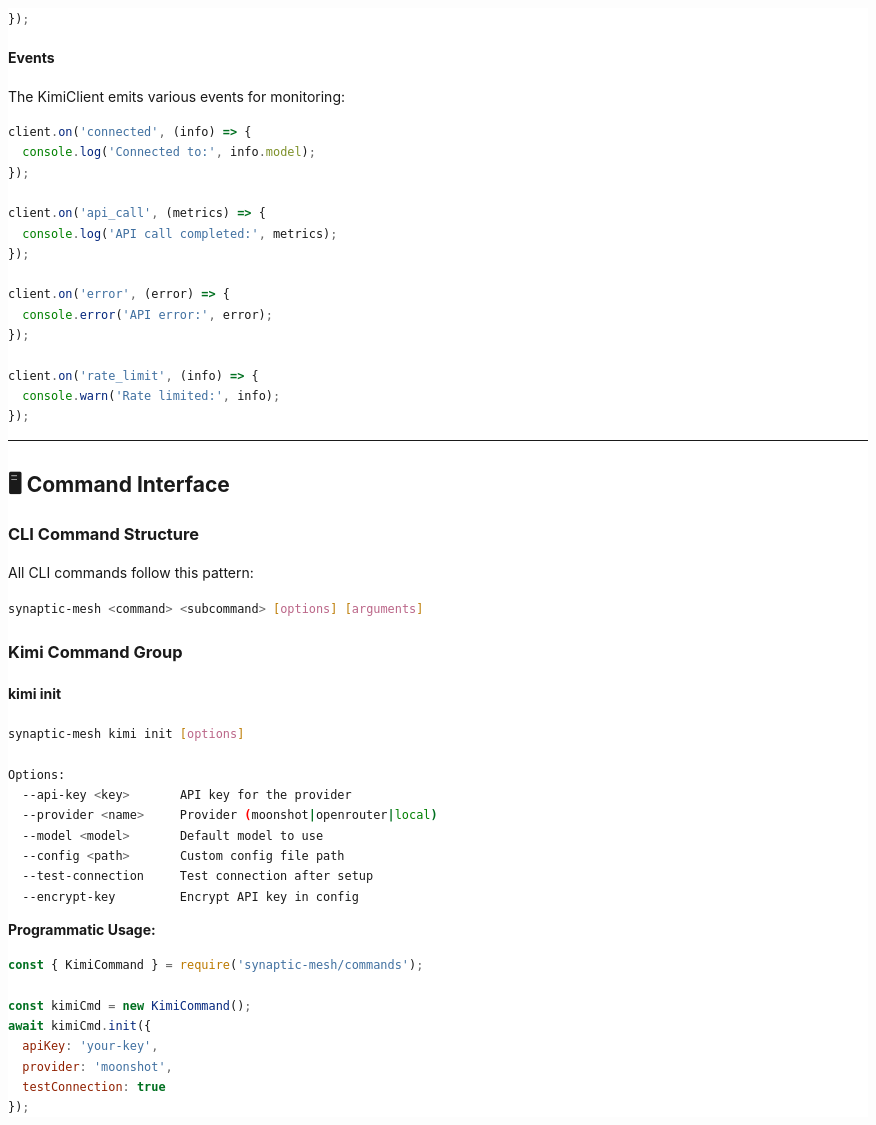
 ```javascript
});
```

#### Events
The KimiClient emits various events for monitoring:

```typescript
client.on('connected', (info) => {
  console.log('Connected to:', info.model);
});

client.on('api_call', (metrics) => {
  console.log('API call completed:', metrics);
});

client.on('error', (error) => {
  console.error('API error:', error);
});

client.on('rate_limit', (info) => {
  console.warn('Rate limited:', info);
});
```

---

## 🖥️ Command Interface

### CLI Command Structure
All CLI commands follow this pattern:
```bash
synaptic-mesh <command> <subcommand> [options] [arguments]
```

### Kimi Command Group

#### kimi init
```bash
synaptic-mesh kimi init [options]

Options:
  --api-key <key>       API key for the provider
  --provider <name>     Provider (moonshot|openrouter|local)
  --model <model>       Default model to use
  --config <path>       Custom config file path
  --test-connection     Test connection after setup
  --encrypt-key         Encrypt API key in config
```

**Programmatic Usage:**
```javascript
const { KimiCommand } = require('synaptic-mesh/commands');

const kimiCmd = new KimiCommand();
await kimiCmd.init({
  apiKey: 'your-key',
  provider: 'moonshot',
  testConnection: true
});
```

--

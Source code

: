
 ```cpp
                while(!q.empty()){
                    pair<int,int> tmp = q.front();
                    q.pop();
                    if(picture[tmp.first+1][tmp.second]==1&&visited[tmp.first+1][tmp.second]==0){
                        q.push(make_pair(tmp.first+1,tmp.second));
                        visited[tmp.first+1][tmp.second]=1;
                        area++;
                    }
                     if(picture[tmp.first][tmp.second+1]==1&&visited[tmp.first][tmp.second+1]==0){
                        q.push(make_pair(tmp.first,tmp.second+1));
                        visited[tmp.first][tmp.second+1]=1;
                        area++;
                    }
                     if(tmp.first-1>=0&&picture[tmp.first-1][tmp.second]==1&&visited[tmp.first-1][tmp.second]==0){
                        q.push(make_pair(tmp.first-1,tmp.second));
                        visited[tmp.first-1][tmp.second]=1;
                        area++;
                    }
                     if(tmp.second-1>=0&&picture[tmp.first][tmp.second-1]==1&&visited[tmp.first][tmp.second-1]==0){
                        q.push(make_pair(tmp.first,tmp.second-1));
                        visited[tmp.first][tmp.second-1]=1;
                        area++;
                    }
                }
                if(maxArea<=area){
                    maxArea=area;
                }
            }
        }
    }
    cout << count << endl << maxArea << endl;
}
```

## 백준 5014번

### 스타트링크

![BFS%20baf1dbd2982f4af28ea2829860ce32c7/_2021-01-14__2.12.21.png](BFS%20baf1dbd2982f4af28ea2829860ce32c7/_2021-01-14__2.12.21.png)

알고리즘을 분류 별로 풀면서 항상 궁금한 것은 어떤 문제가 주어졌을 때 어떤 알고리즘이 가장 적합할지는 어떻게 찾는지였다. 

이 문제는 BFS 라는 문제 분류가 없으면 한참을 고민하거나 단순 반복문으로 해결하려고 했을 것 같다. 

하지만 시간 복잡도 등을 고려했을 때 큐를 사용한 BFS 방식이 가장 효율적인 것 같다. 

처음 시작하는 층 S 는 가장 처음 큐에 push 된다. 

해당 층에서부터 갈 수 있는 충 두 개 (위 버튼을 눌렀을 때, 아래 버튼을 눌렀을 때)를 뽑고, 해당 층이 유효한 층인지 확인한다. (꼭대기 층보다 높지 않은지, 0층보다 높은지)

**What you should do:**
Work out how many lines in the material above hold the string "mesh", and reply with the number only.

**Answer space:**
3